### Work request
Go through the records and extract every line with the word "merit".

### Records
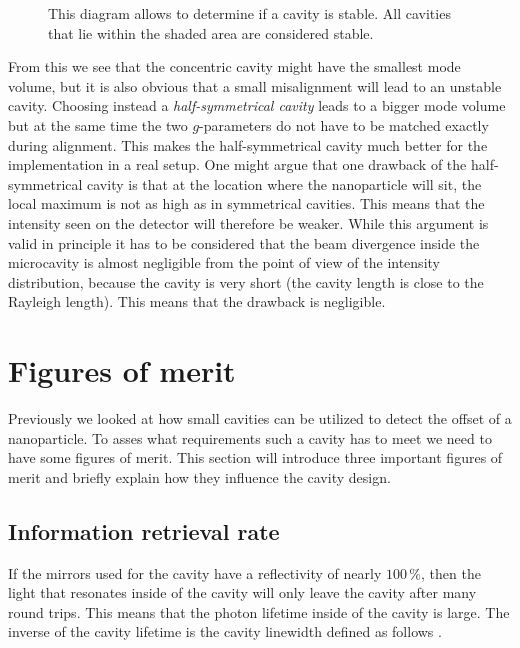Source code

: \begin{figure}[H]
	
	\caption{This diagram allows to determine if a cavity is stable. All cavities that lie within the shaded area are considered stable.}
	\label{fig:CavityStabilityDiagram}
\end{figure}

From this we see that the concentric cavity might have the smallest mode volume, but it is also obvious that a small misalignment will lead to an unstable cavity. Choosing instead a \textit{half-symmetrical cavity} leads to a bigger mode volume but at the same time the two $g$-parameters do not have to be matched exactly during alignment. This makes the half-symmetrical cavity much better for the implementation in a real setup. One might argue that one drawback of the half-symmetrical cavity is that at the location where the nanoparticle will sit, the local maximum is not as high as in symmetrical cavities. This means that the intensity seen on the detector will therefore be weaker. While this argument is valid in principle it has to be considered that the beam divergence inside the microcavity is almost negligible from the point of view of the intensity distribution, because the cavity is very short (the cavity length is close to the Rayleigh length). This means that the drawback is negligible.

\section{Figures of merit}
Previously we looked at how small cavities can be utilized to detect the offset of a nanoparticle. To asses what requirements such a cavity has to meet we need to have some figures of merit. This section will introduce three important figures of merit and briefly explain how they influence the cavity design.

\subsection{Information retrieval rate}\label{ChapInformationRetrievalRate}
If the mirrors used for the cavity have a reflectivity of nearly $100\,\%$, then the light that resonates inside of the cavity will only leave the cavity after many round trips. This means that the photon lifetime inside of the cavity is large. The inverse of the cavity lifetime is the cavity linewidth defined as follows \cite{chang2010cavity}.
==
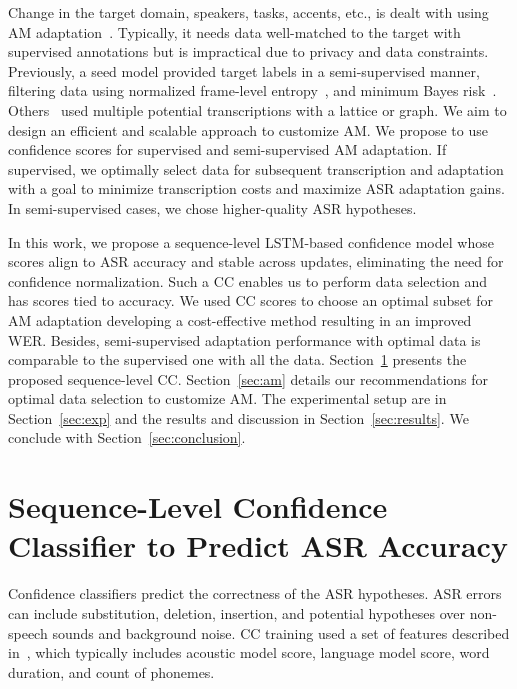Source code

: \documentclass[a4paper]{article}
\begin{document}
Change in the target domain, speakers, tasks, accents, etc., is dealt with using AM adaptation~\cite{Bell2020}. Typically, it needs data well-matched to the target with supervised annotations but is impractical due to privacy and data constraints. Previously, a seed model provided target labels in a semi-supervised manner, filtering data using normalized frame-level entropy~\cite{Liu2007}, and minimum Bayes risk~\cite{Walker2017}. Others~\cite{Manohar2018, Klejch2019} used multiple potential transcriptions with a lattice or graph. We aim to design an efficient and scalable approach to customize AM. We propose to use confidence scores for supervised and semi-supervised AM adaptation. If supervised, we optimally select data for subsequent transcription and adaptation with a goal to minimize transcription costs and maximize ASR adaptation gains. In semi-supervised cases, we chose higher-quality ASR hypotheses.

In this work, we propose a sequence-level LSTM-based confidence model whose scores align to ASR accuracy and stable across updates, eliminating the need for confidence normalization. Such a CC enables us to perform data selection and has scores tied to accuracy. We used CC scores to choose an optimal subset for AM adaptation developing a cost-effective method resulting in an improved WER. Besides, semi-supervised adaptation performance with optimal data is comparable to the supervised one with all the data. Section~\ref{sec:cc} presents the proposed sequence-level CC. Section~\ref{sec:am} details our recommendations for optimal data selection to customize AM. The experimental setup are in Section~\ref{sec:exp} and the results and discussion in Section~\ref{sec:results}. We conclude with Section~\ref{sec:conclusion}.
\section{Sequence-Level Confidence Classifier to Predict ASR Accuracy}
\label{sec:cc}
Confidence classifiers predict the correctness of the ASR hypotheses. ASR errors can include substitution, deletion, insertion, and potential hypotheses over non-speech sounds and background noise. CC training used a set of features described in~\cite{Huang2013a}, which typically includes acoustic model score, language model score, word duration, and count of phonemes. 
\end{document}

### Task result
\section{Figures of merit}
Previously we looked at how small cavities can be utilized to detect the offset of a nanoparticle. To asses what requirements such a cavity has to meet we need to have some figures of merit. This section will introduce three important figures of merit and briefly explain how they influence the cavity design.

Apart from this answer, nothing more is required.